Monday, May. 19, 1952

The Irascible Hermit

The Western world, in its scholarly moments, remembers St. Jerome as the learned ascetic who translated the Old Testament into serviceable 4th century Latin--his Vulgate remains the official Latin Bible of the Roman Catholic Church. Medieval and Renaissance artists (including Raphael, El Greco, Duerer and Van Dyck) have handed down a stock portrait of a calm and cadaverous holy man who has generally--following a popular legend--just removed a thorn from a grateful lion's paw. Scholars have long known better. In A Monument to St Jerome (Sheed & Ward; $4.50) nine Roman Catholic authorities have 'written a combined character sketch of one of the livehest, most learned and most cantankerous saints ever to be canonized a pummeling controversialist who could sniff out obscure heresies as a veteran fire-buff smells smoke.

Jerome, according to the best conjectures, was born in 347 A.D. at Stridon near he present border of Italy and Yugoslavia. He was a Roman citizen At Rome he studied the Latin classics with a thoroughness few Christians of his day could match. His Scholarship later got him a job as a secretary to Pope Damasus, who encouraged him to begin his translation of the Bible. At the same time his just but tactless condemnations of Roman social life as a "sinful Babylon" almost got him run out of town. After Damasus died, he prudently went off to Palestine to be near the site of his story. He spent the next 35 years in Bethlehem at a monastery he founded himself.

When he began his translations, Jerome was already a master of Latin, Greek and Hebrew. To understand the Hebrew Scripture more thoroughly, he hired local rabbis (as he complained, "for no small sum of money") to explain difficult passages--especially the Book of Job. With a good feeling both for Latin and Hebrew, his translation steered the difficult middle course between a literal and a figurative interpretation.

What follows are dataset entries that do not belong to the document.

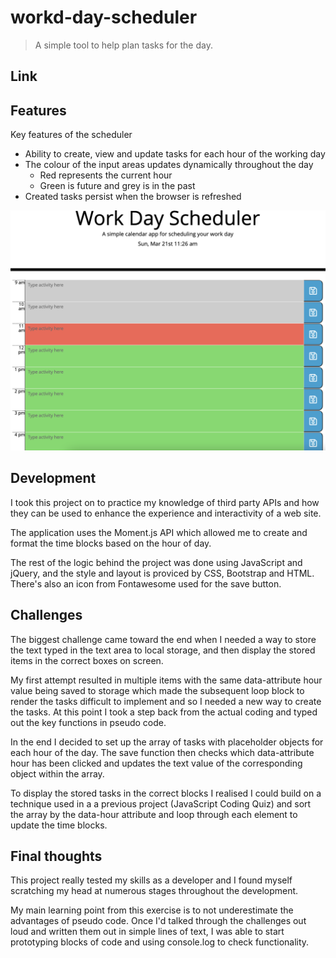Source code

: # workd-day-scheduler

> A simple tool to help plan tasks for the day.

## Link



## Features

Key features of the scheduler
* Ability to create, view and update tasks for each hour of the working day
* The colour of the input areas updates dynamically throughout the day
    * Red represents the current hour
    * Green is future and grey is in the past
* Created tasks persist when the browser is refreshed

<img src="./assets/main.png">

## Development

I took this project on to practice my knowledge of  third party APIs and how they can be used to enhance the experience and interactivity of a web site.

The application uses the Moment.js API which allowed me to create and format the time blocks based on the hour of day. 

The rest of the logic behind the project was done using JavaScript and jQuery, and the style and layout is proviced by CSS, Bootstrap and HTML. There's also an icon from Fontawesome used for the save button.

## Challenges 

The biggest challenge came toward the end when I needed a way to store the text typed in the text area to local storage, and then display the stored items in the correct boxes on screen.

My first attempt resulted in multiple items with the same data-attribute hour value being saved to storage which made the subsequent loop block to render the tasks difficult to implement and so I needed a new way to create the tasks. At this point I took a step back from the actual coding and typed out the key functions in pseudo code.

In the end I decided to set up the array of tasks with placeholder objects for each hour of the day. The save function then checks which data-attribute hour has been clicked and updates the text value of the corresponding object within the array. 

To display the stored tasks in the correct blocks I realised I could build on a technique used in a a previous project (JavaScript Coding Quiz) and sort the array by the data-hour attribute and loop through each element to update the time blocks. 

## Final thoughts

This project really tested my skills as a developer and I found myself scratching my head at numerous stages throughout the development.

My main learning point from this exercise is to not underestimate the advantages of pseudo code. Once I'd talked through the challenges out loud and written them out in simple lines of text, I was able to start prototyping blocks of code and using console.log to check functionality.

Heresy Before Ezekiel. Jerome had other interests which took him away from his translations. He was a self-appointed guardian of the church's orthodoxy. From Bethlehem he thundered against the hairsplitting heresies of the time with the mordancy of a theological Leo Durocher. When Jerome's onetime friend Rufinus died, after a long theological quarrel with him, the saint wrote: "Now that the scorpion lies buried . . . and the hydra with its numerous heads has ceased its hissing against us, and time is given for other things than answering the iniquities of heretics . . . I will tackle the Prophet Ezekiel."

Jerome was no philosopher. As Jesuit Father Ferdinand Cavallera writes, "There is no great mind less speculative than his." Unlike his contemporary, St. Augustine, he did not help produce the theology he defended. He was, however, a literary man of great learning, as particular about his Ciceronian clauses as he was about the doctrine of the Trinity. It was significant that the humanists of the Italian Renaissance, similar in their tastes, admired Jerome, while looking down on other church fathers as uncultured and dull.

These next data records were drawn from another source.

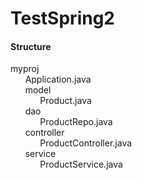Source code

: # TestSpring2
<h4>Structure</h4>
myproj<br>
&nbsp;&nbsp;&nbsp;&nbsp;&nbsp;&nbsp;Application.java <br>
&nbsp;&nbsp;&nbsp;&nbsp;&nbsp;&nbsp;model <br>
&nbsp;&nbsp;&nbsp;&nbsp;&nbsp;&nbsp;&nbsp;&nbsp;&nbsp;&nbsp;&nbsp;&nbsp;Product.java <br>
&nbsp;&nbsp;&nbsp;&nbsp;&nbsp;&nbsp;dao <br>
&nbsp;&nbsp;&nbsp;&nbsp;&nbsp;&nbsp;&nbsp;&nbsp;&nbsp;&nbsp;&nbsp;&nbsp;ProductRepo.java <br>
&nbsp;&nbsp;&nbsp;&nbsp;&nbsp;&nbsp;controller <br>
&nbsp;&nbsp;&nbsp;&nbsp;&nbsp;&nbsp;&nbsp;&nbsp;&nbsp;&nbsp;&nbsp;&nbsp;ProductController.java <br>
&nbsp;&nbsp;&nbsp;&nbsp;&nbsp;&nbsp;service <br>
&nbsp;&nbsp;&nbsp;&nbsp;&nbsp;&nbsp;&nbsp;&nbsp;&nbsp;&nbsp;&nbsp;&nbsp;ProductService.java <br>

Roman Among Peasants. Aside from his controversial letter-writing, Jerome kept his learning inside his monastery. In his 20s he had spent five solitary years as a hermit in the Syrian desert. After leaving Rome, he re-entered the monastic life for good. Inside the monastery, the razor-witted controversialist could be kind and inspiring to his spiritual charges. But he was uncompromising about the monastic rules, and had little patience with those who found them too severe. Writes Paulist Father Eugene Burke: "He never lost sight of the fact that the vocation of a Christian is to be a saint."

In his monastery in the East, the Doctor of the Western Church felt the reverberations of the barbarian attacks on the crumbling Roman empire in Italy. This hurt him deeply. As a Roman citizen, he looked on Rome as his home and the Eastern peoples as unsatisfactory foreigners. During a theological controversy, he once wrote with indignation: "A new expression . . . is demanded ... by these peasants of me, a man of Rome!" In 396, with the barbarians pressing in on all sides, Jerome sadly wrote: "Romanus orbis ruit [the world of Rome is destroyed]." In 416 the troubles of the times were brought to his doorstep. A band of Pelagian heretics, whom he had recently attacked in his writings, assaulted and wrecked his monastery. Jerome spent three or four years in refuge nearby. Then, weary with age and controversy, the holy but irascible hermit died.